Start of Source records

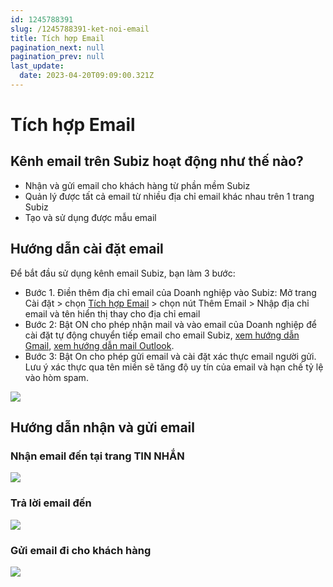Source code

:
 ```yaml
---
id: 1245788391
slug: /1245788391-ket-noi-email
title: Tích hợp Email
pagination_next: null
pagination_prev: null
last_update:
  date: 2023-04-20T09:09:00.321Z
---
```


# Tích hợp Email

## Kênh email trên Subiz hoạt động như thế nào?




- Nhận và gửi email cho khách hàng từ phần mềm Subiz
- Quản lý được tất cả email từ nhiều địa chỉ email khác nhau trên 1 trang Subiz
- Tạo và sử dụng được mẫu email
## Hướng dẫn cài đặt email 


Để bắt đầu sử dụng kênh email Subiz, bạn làm 3 bước:

- Bước 1. Điền thêm địa chỉ email của Doanh nghiệp vào Subiz: Mở trang Cài đặt > chọn [Tích hợp Email](https://app.subiz.com.vn/settings/email) > chọn nút Thêm Email > Nhập địa chỉ email và tên hiển thị thay cho địa chỉ email
- Bước 2: Bật ON cho phép nhận mail và vào email của Doanh nghiệp để cài đặt tự động chuyển tiếp email cho email Subiz, [xem hướng dẫn Gmail](https://support.google.com/mail/answer/10957?hl=vi#zippy=%2Cb%E1%BA%ADt-ho%E1%BA%B7c-t%E1%BA%AFt-t%C3%ADnh-n%C4%83ng-t%E1%BB%B1-%C4%91%E1%BB%99ng-chuy%E1%BB%83n-ti%E1%BA%BFp), [xem hướng dẫn mail Outlook](https://support.microsoft.com/en-us/office/turn-on-automatic-forwarding-in-outlook-7f2670a1-7fff-4475-8a3c-5822d63b0c8e).
- Bước 3: Bật On cho phép gửi email và cài đặt xác thực email người gửi. Lưu ý xác thực qua tên miền sẽ tăng độ uy tín của email và hạn chế tỷ lệ vào hòm spam.




![](https://vcdn.subiz-cdn.com/file/firsfrxrgicolshxczjo_acpxkgumifuoofoosble)

## Hướng dẫn nhận và gửi email 

### Nhận email đến tại trang TIN NHẮN



![](https://vcdn.subiz-cdn.com/file/firsfrxrimegnqmerlqb_acpxkgumifuoofoosble)





### Trả lời email đến



![](https://vcdn.subiz-cdn.com/file/firsfrxrkrxlsihdowpx_acpxkgumifuoofoosble)

### Gửi email đi cho khách hàng



![](https://vcdn.subiz-cdn.com/file/firsfrxrnbgfcguikykv_acpxkgumifuoofoosble)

End of Source records

Leave the pictures out and write out every entry exactly as given.

- Result -
Source code

:
 ```yaml
---
id: 1245788391
slug: /1245788391-ket-noi-email
title: Tích hợp Email
pagination_next: null
pagination_prev: null
last_update:
  date: 2023-04-20T09:09:00.321Z
---
```


# Tích hợp Email

## Kênh email trên Subiz hoạt động như thế nào?




- Nhận và gửi email cho khách hàng từ phần mềm Subiz
- Quản lý được tất cả email từ nhiều địa chỉ email khác nhau trên 1 trang Subiz
- Tạo và sử dụng được mẫu email
## Hướng dẫn cài đặt email 


Để bắt đầu sử dụng kênh email Subiz, bạn làm 3 bước:

- Bước 1. Điền thêm địa chỉ email của Doanh nghiệp vào Subiz: Mở trang Cài đặt > chọn [Tích hợp Email](https://app.subiz.com.vn/settings/email) > chọn nút Thêm Email > Nhập địa chỉ email và tên hiển thị thay cho địa chỉ email
- Bước 2: Bật ON cho phép nhận mail và vào email của Doanh nghiệp để cài đặt tự động chuyển tiếp email cho email Subiz, [xem hướng dẫn Gmail](https://support.google.com/mail/answer/10957?hl=vi#zippy=%2Cb%E1%BA%ADt-ho%E1%BA%B7c-t%E1%BA%AFt-t%C3%ADnh-n%C4%83ng-t%E1%BB%B1-%C4%91%E1%BB%99ng-chuy%E1%BB%83n-ti%E1%BA%BFp), [xem hướng dẫn mail Outlook](https://support.microsoft.com/en-us/office/turn-on-automatic-forwarding-in-outlook-7f2670a1-7fff-4475-8a3c-5822d63b0c8e).
- Bước 3: Bật On cho phép gửi email và cài đặt xác thực email người gửi. Lưu ý xác thực qua tên miền sẽ tăng độ uy tín của email và hạn chế tỷ lệ vào hòm spam.




![](https://vcdn.subiz-cdn.com/file/firsfrxrgicolshxczjo_acpxkgumifuoofoosble)

## Hướng dẫn nhận và gửi email 

### Nhận email đến tại trang TIN NHẮN



![](https://vcdn.subiz-cdn.com/file/firsfrxrimegnqmerlqb_acpxkgumifuoofoosble)





### Trả lời email đến



![](https://vcdn.subiz-cdn.com/file/firsfrxrkrxlsihdowpx_acpxkgumifuoofoosble)

### Gửi email đi cho khách hàng



![](https://vcdn.subiz-cdn.com/file/firsfrxrnbgfcguikykv_acpxkgumifuoofoosble)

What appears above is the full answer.